Le Thu, 8 Nov 2012 14:03:08 -0800,
Daniel Schepler 
<dschepler AT gmail.com>
 a écrit :

> On Thu, Nov 8, 2012 at 1:15 PM, Jonas Oberhauser 
> <s9joober AT gmail.com>
> wrote:
> > One thing that has opened my eyes a little bit was this provable
> > proposition that Smolka and CE Brown showed to me:
> >
> > Goal forall X, forall f : X -> (X -> Prop),  exists g, forall x, f
> > x <> g.
> >
> > What does this mean? Does it mean that there are more "sets of X"
> > than there are "elements of X"? Or does it just mean that there is
> > no procedure (in the Coq-World) that gives every procedure in (X ->
> > Prop) a unique object of X? Certainly you can only write down
> > countably many procedures (or "sets") in Coq, but the number of
> > sets of e.g. natural numbers is much larger.
> 
> I'm not sure exactly what you're trying to get at with this example.
> Of course it's easy to prove this without axioms:
> 
> Definition same_set {X} (A B:X->Prop) : Prop :=
> forall x:X, A x <-> B x.
> 
> Lemma Cantor_diag: forall {X} (f:X -> (X->Prop)),
>   exists B:X->Prop, forall x:X, ~ same_set (f x) B.
> 
> But this is just a refinement of the statement that every
> undergraduate math major learns.  And since it's also easy to prove
> A=B -> same_set A B, so ~ same_set A B -> A <> B, your statement is an
> easy corollary.

You can do it direcly without using intermediate definitions.

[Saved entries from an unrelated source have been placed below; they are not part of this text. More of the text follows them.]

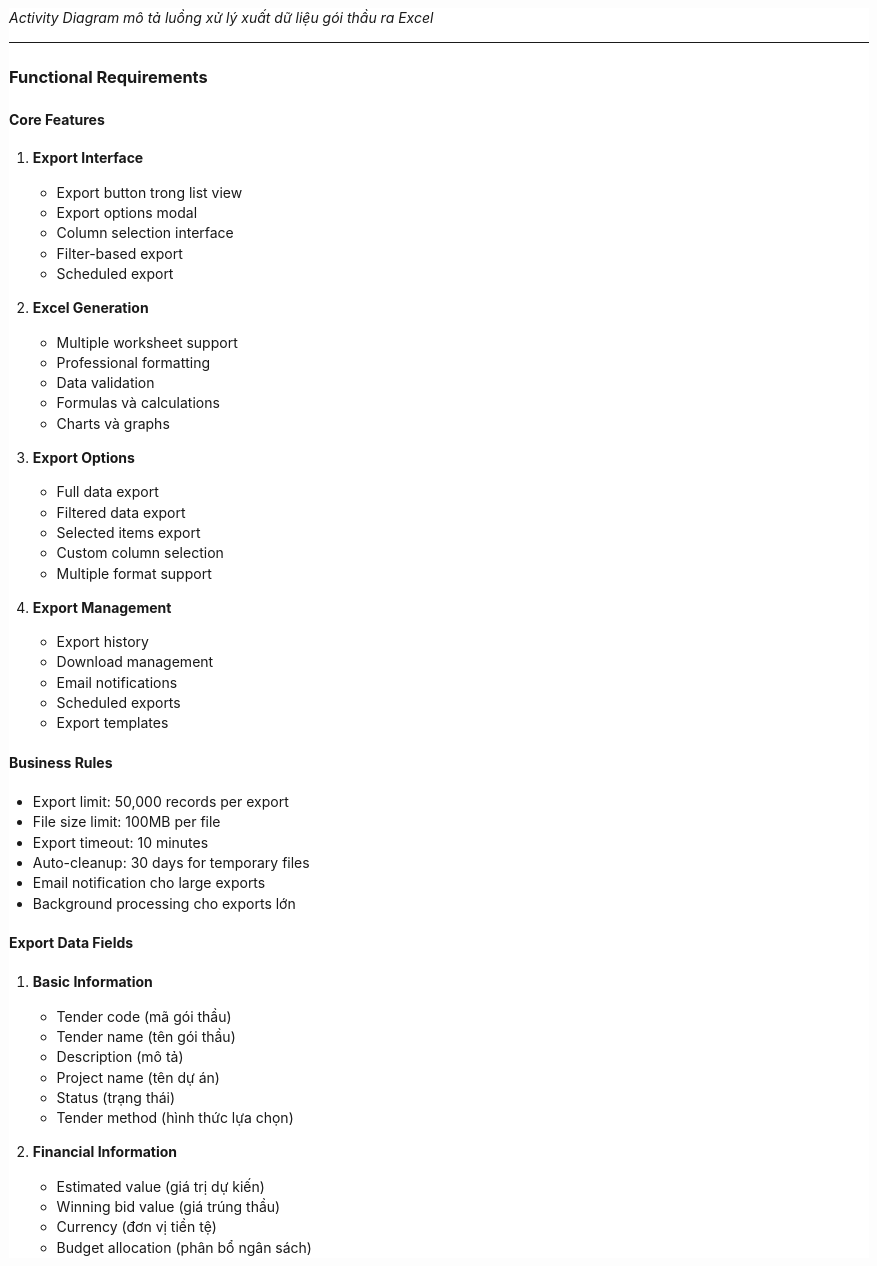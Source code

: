 *Activity Diagram mô tả luồng xử lý xuất dữ liệu gói thầu ra Excel*

---

### Functional Requirements

#### Core Features
1. **Export Interface**
   - Export button trong list view
   - Export options modal
   - Column selection interface
   - Filter-based export
   - Scheduled export

2. **Excel Generation**
   - Multiple worksheet support
   - Professional formatting
   - Data validation
   - Formulas và calculations
   - Charts và graphs

3. **Export Options**
   - Full data export
   - Filtered data export
   - Selected items export
   - Custom column selection
   - Multiple format support

4. **Export Management**
   - Export history
   - Download management
   - Email notifications
   - Scheduled exports
   - Export templates

#### Business Rules
- Export limit: 50,000 records per export
- File size limit: 100MB per file
- Export timeout: 10 minutes
- Auto-cleanup: 30 days for temporary files
- Email notification cho large exports
- Background processing cho exports lớn

#### Export Data Fields
1. **Basic Information**
   - Tender code (mã gói thầu)
   - Tender name (tên gói thầu)
   - Description (mô tả)
   - Project name (tên dự án)
   - Status (trạng thái)
   - Tender method (hình thức lựa chọn)

2. **Financial Information**
   - Estimated value (giá trị dự kiến)
   - Winning bid value (giá trúng thầu)
   - Currency (đơn vị tiền tệ)
   - Budget allocation (phân bổ ngân sách)
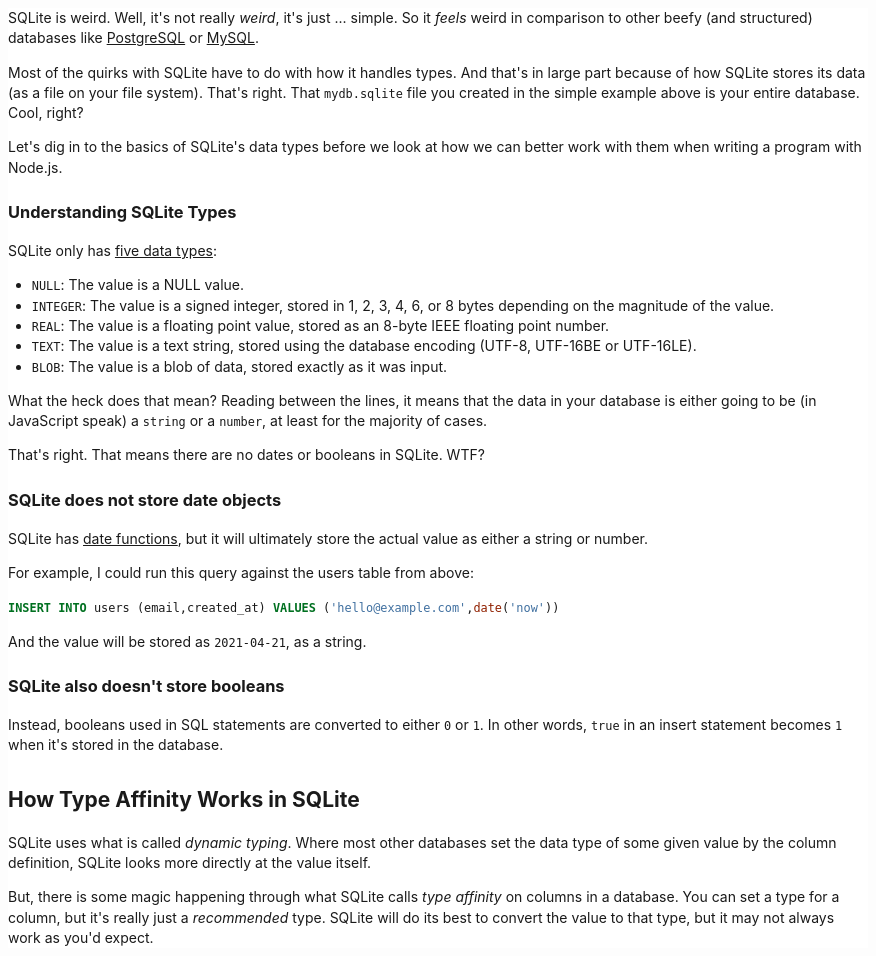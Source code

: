 SQLite is weird. Well, it's not really _weird_, it's just ... simple. So it _feels_ weird in comparison to other beefy (and structured) databases like [PostgreSQL](https://www.postgresql.org/) or [MySQL](https://www.mysql.com/).

Most of the quirks with SQLite have to do with how it handles types. And that's in large part because of how SQLite stores its data (as a file on your file system). That's right. That `mydb.sqlite` file you created in the simple example above is your entire database. Cool, right?

Let's dig in to the basics of SQLite's data types before we look at how we can better work with them when writing a program with Node.js.

### Understanding SQLite Types

SQLite only has [five data types](https://www.sqlite.org/datatype3.html):

- `NULL`: The value is a NULL value.
- `INTEGER`: The value is a signed integer, stored in 1, 2, 3, 4, 6, or 8 bytes depending on the magnitude of the value.
- `REAL`: The value is a floating point value, stored as an 8-byte IEEE floating point number.
- `TEXT`: The value is a text string, stored using the database encoding (UTF-8, UTF-16BE or UTF-16LE).
- `BLOB`: The value is a blob of data, stored exactly as it was input.

What the heck does that mean? Reading between the lines, it means that the data in your database is either going to be (in JavaScript speak) a `string` or a `number`, at least for the majority of cases.

That's right. That means there are no dates or booleans in SQLite. WTF?

### SQLite does not store date objects

SQLite has [date functions](https://www.sqlite.org/lang_datefunc.html), but it will ultimately store the actual value as either a string or number.

For example, I could run this query against the users table from above:

```sql
INSERT INTO users (email,created_at) VALUES ('hello@example.com',date('now'))
```

And the value will be stored as `2021-04-21`, as a string.

### SQLite also doesn't store booleans

Instead, booleans used in SQL statements are converted to either `0` or `1`. In other words, `true` in an insert statement becomes `1` when it's stored in the database.

## How Type Affinity Works in SQLite

SQLite uses what is called _dynamic typing_. Where most other databases set the data type of some given value by the column definition, SQLite looks more directly at the value itself.

But, there is some magic happening through what SQLite calls _type affinity_ on columns in a database. You can set a type for a column, but it's really just a _recommended_ type. SQLite will do its best to convert the value to that type, but it may not always work as you'd expect.
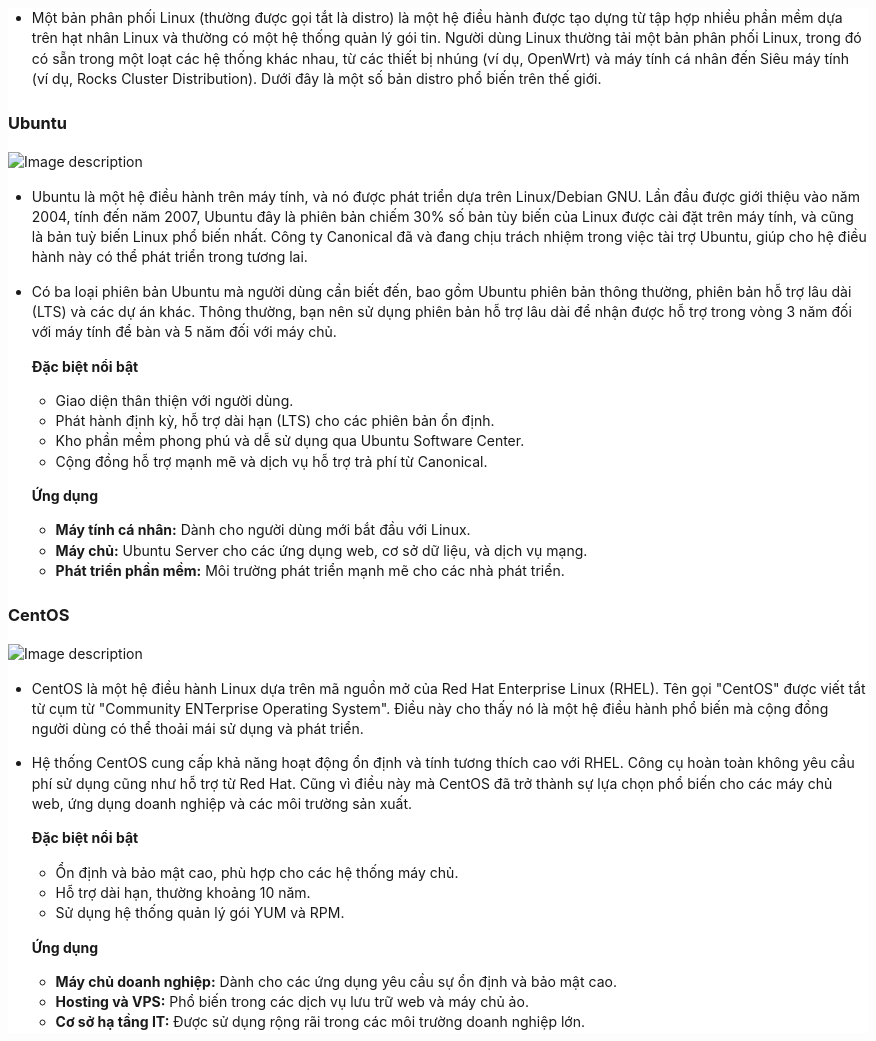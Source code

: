 
  * Một bản phân phối Linux (thường được gọi tắt là distro) là một hệ điều hành được tạo dựng từ tập hợp nhiều phần mềm dựa trên hạt nhân Linux và thường có một hệ thống quản lý gói tin. Người dùng Linux thường tải một bản phân phối Linux, trong đó có sẵn trong một loạt các hệ thống khác nhau, từ các thiết bị nhúng (ví dụ, OpenWrt) và máy tính cá nhân đến Siêu máy tính (ví dụ, Rocks Cluster Distribution). Dưới đây là một số bản distro phổ biến trên thế giới.
  
### Ubuntu
  
 ![Image description](/thuctap/img/ubuntu.png)
  * Ubuntu là một hệ điều hành trên máy tính, và nó được phát triển dựa trên Linux/Debian GNU. Lần đầu được giới thiệu vào năm 2004, tính đến năm 2007, Ubuntu đây là phiên bản chiếm 30% số bản tùy biến của Linux được cài đặt trên máy tính, và cũng là bản tuỳ biến Linux phổ biến nhất. Công ty Canonical đã và đang chịu trách nhiệm trong việc tài trợ Ubuntu, giúp cho hệ điều hành này có thể phát triển trong tương lai.

  * Có ba loại phiên bản Ubuntu mà người dùng cần biết đến, bao gồm Ubuntu phiên bản thông thường, phiên bản hỗ trợ lâu dài (LTS) và các dự án khác. Thông thường, bạn nên sử dụng phiên bản hỗ trợ lâu dài để nhận được hỗ trợ trong vòng 3 năm đối với máy tính để bàn và 5 năm đối với máy chủ.

    **Đặc biệt nổi bật**
    * Giao diện thân thiện với người dùng.
    * Phát hành định kỳ, hỗ trợ dài hạn (LTS) cho các phiên bản ổn định.
    * Kho phần mềm phong phú và dễ sử dụng qua Ubuntu Software Center.
    * Cộng đồng hỗ trợ mạnh mẽ và dịch vụ hỗ trợ trả phí từ Canonical.

    **Ứng dụng**
    * **Máy tính cá nhân:** Dành cho người dùng mới bắt đầu với Linux.
    * **Máy chủ:** Ubuntu Server cho các ứng dụng web, cơ sở dữ liệu, và dịch vụ mạng.
    * **Phát triển phần mềm:** Môi trường phát triển mạnh mẽ cho các nhà phát triển.




### CentOS
 ![Image description](/thuctap/img/CentOs.png)
  
  * CentOS là một hệ điều hành Linux dựa trên mã nguồn mở của Red Hat Enterprise Linux (RHEL). Tên gọi "CentOS" được viết tắt từ cụm từ "Community ENTerprise Operating System". Điều này cho thấy nó là một hệ điều hành phổ biến mà cộng đồng người dùng có thể thoải mái sử dụng và phát triển.

  * Hệ thống CentOS cung cấp khả năng hoạt động ổn định và tính tương thích cao với RHEL. Công cụ hoàn toàn không yêu cầu phí sử dụng cũng như hỗ trợ từ Red Hat. Cũng vì điều này mà CentOS đã trở thành sự lựa chọn phổ biến cho các máy chủ web, ứng dụng doanh nghiệp và các môi trường sản xuất.

    **Đặc biệt nổi bật**
    * Ổn định và bảo mật cao, phù hợp cho các hệ thống máy chủ.
    * Hỗ trợ dài hạn, thường khoảng 10 năm.
    * Sử dụng hệ thống quản lý gói YUM và RPM.

    **Ứng dụng**
    * **Máy chủ doanh nghiệp:** Dành cho các ứng dụng yêu cầu sự ổn định và bảo mật cao.
    * **Hosting và VPS:** Phổ biến trong các dịch vụ lưu trữ web và máy chủ ảo.
    * **Cơ sở hạ tầng IT:** Được sử dụng rộng rãi trong các môi trường doanh nghiệp lớn.
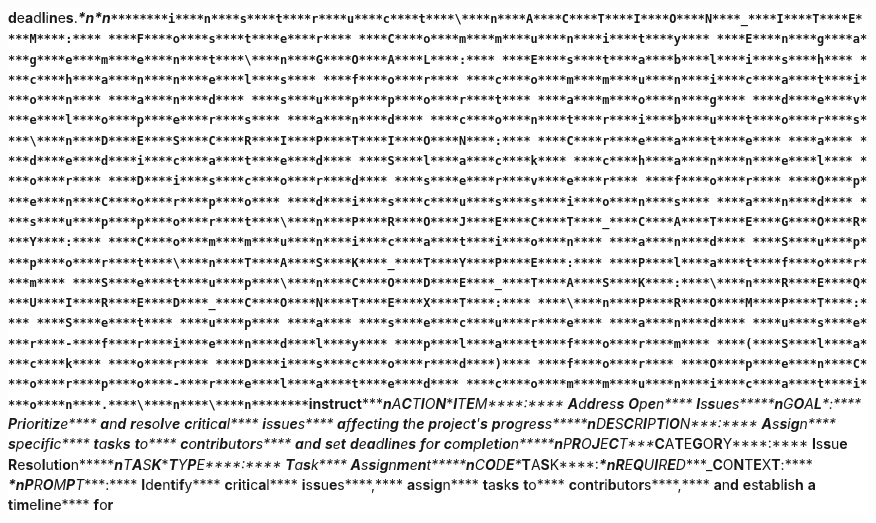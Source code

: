 ****d****e****a****d****l****i****n****e****s****.****\****n****\****n****`****`****`****i****n****s****t****r****u****c****t****\****n****A****C****T****I****O****N****_****I****T****E****M****:**** ****F****o****s****t****e****r**** ****C****o****m****m****u****n****i****t****y**** ****E****n****g****a****g****e****m****e****n****t****\****n****G****O****A****L****:**** ****E****s****t****a****b****l****i****s****h**** ****c****h****a****n****n****e****l****s**** ****f****o****r**** ****c****o****m****m****u****n****i****c****a****t****i****o****n**** ****a****n****d**** ****s****u****p****p****o****r****t**** ****a****m****o****n****g**** ****d****e****v****e****l****o****p****e****r****s**** ****a****n****d**** ****c****o****n****t****r****i****b****u****t****o****r****s****\****n****D****E****S****C****R****I****P****T****I****O****N****:**** ****C****r****e****a****t****e**** ****a**** ****d****e****d****i****c****a****t****e****d**** ****S****l****a****c****k**** ****c****h****a****n****n****e****l**** ****o****r**** ****D****i****s****c****o****r****d**** ****s****e****r****v****e****r**** ****f****o****r**** ****O****p****e****n****C****o****r****p****o**** ****d****i****s****c****u****s****s****i****o****n****s**** ****a****n****d**** ****s****u****p****p****o****r****t****\****n****P****R****O****J****E****C****T****_****C****A****T****E****G****O****R****Y****:**** ****C****o****m****m****u****n****i****c****a****t****i****o****n**** ****a****n****d**** ****S****u****p****p****o****r****t****\****n****T****A****S****K****_****T****Y****P****E****:**** ****P****l****a****t****f****o****r****m**** ****S****e****t****u****p****\****n****C****O****D****E****_****T****A****S****K****:****\****n****R****E****Q****U****I****R****E****D****_****C****O****N****T****E****X****T****:**** ****\****n****P****R****O****M****P****T****:**** ****S****e****t**** ****u****p**** ****a**** ****s****e****c****u****r****e**** ****a****n****d**** ****u****s****e****r****-****f****r****i****e****n****d****l****y**** ****p****l****a****t****f****o****r****m**** ****(****S****l****a****c****k**** ****o****r**** ****D****i****s****c****o****r****d****)**** ****f****o****r**** ****O****p****e****n****C****o****r****p****o****-****r****e****l****a****t****e****d**** ****c****o****m****m****u****n****i****c****a****t****i****o****n****.****\****n****\****n****`****`****`****i****n****s****t****r****u****c****t****\****n****A****C****T****I****O****N****_****I****T****E****M****:**** ****A****d****d****r****e****s****s**** ****O****p****e****n**** ****I****s****s****u****e****s****\****n****G****O****A****L****:**** ****P****r****i****o****r****i****t****i****z****e**** ****a****n****d**** ****r****e****s****o****l****v****e**** ****c****r****i****t****i****c****a****l**** ****i****s****s****u****e****s**** ****a****f****f****e****c****t****i****n****g**** ****t****h****e**** ****p****r****o****j****e****c****t****'****s**** ****p****r****o****g****r****e****s****s****\****n****D****E****S****C****R****I****P****T****I****O****N****:**** ****A****s****s****i****g****n**** ****s****p****e****c****i****f****i****c**** ****t****a****s****k****s**** ****t****o**** ****c****o****n****t****r****i****b****u****t****o****r****s**** ****a****n****d**** ****s****e****t**** ****d****e****a****d****l****i****n****e****s**** ****f****o****r**** ****c****o****m****p****l****e****t****i****o****n****\****n****P****R****O****J****E****C****T****_****C****A****T****E****G****O****R****Y****:**** ****I****s****s****u****e**** ****R****e****s****o****l****u****t****i****o****n****\****n****T****A****S****K****_****T****Y****P****E****:**** ****T****a****s****k**** ****A****s****s****i****g****n****m****e****n****t****\****n****C****O****D****E****_****T****A****S****K****:****\****n****R****E****Q****U****I****R****E****D****_****C****O****N****T****E****X****T****:**** ****\****n****P****R****O****M****P****T****:**** ****I****d****e****n****t****i****f****y**** ****c****r****i****t****i****c****a****l**** ****i****s****s****u****e****s****,**** ****a****s****s****i****g****n**** ****t****a****s****k****s**** ****t****o**** ****c****o****n****t****r****i****b****u****t****o****r****s****,**** ****a****n****d**** ****e****s****t****a****b****l****i****s****h**** ****a**** ****t****i****m****e****l****i****n****e**** ****f****o****r****
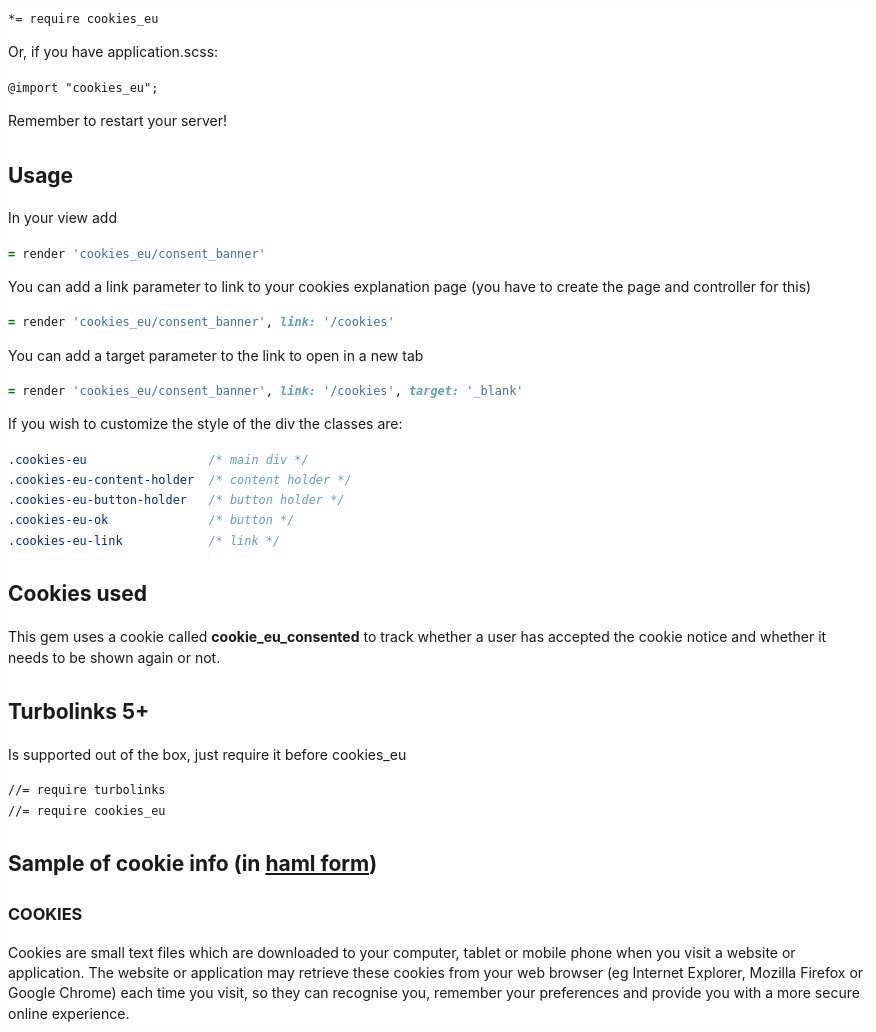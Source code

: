     *= require cookies_eu

Or, if you have application.scss:

    @import "cookies_eu";

Remember to restart your server!

## Usage

In your view add

```ruby
= render 'cookies_eu/consent_banner'
```

You can add a link parameter to link to your cookies explanation page (you have to create the page and controller for this)

```ruby
= render 'cookies_eu/consent_banner', link: '/cookies'
```

You can add a target parameter to the link to open in a new tab

```ruby
= render 'cookies_eu/consent_banner', link: '/cookies', target: '_blank'
```

If you wish to customize the style of the div the classes are:

```css
.cookies-eu                 /* main div */
.cookies-eu-content-holder  /* content holder */
.cookies-eu-button-holder   /* button holder */
.cookies-eu-ok              /* button */
.cookies-eu-link            /* link */
```

## Cookies used

This gem uses a cookie called **cookie_eu_consented** to track whether a user has accepted the cookie notice and whether it needs to be shown again or not.

## Turbolinks 5+

Is supported out of the box, just require it before cookies_eu

    //= require turbolinks
    //= require cookies_eu

## Sample of cookie info (in [haml form](/app/views/cookies_eu/cookies_info.html.haml))

### COOKIES

Cookies are small text files which are downloaded to your computer, tablet or mobile phone when you visit a website or application. The website or application may retrieve these cookies from your web browser (eg Internet Explorer, Mozilla Firefox or Google Chrome) each time you visit, so they can recognise you, remember your preferences and provide you with a more secure online experience.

Goal forall X, forall f : X -> (X -> Prop),  exists g, forall x, f x <>
g. (* introductions of hypothesis *)
refine (fun (X : Type) (f : X -> X -> Prop) => _).
(* g witness *)
exists (fun x => f x x -> False).
(* introductions *)
refine (fun (x : X) (H : f x = (fun y => f y y -> False)) => _).
(* the fun stuff *)
refine ((fun (K : f x x -> False) => K (_(*proof 1*) : f x x))
        (fun (K : f x x) => (_(*proof 2*) : f x x -> False) K)).
(*proof 1*) rewrite H; exact K.
(*proof 2*) rewrite H in K; exact K.


> 
> The way I tend to look at functional extensionality is: x=y is
> equivalent to Leibniz equality, i.e. forall P, P x <-> P y or
> equivalently forall P, P x -> P y.  The statement that functional
> extensionality is consistent, to me, means that for propositions you
> can build within Coq, there's no proposition which distinguishes f
> from g if all their values are equal.  And adding functional
> extensionality as an axiom is essentially a promise that you won't add
> any other axioms or parameters, like a "function introspection on the
> reduction" operation, which would allow you to distinguish for example
> between fun n => n and fun n => n+0.

For this reason, I was also wondering, about a family of axioms which
looks weaker than functionnal extensionnality but stronger than
eta-expansion. More precisely, for any inductive type, we can define a
representation of its function space to any type using a coinductive:

Inductive bool : Set := True | False.
CoInductive boolfun (X : bool -> Type) : Type :=
 BoolVals : X true -> X false -> boolfun X.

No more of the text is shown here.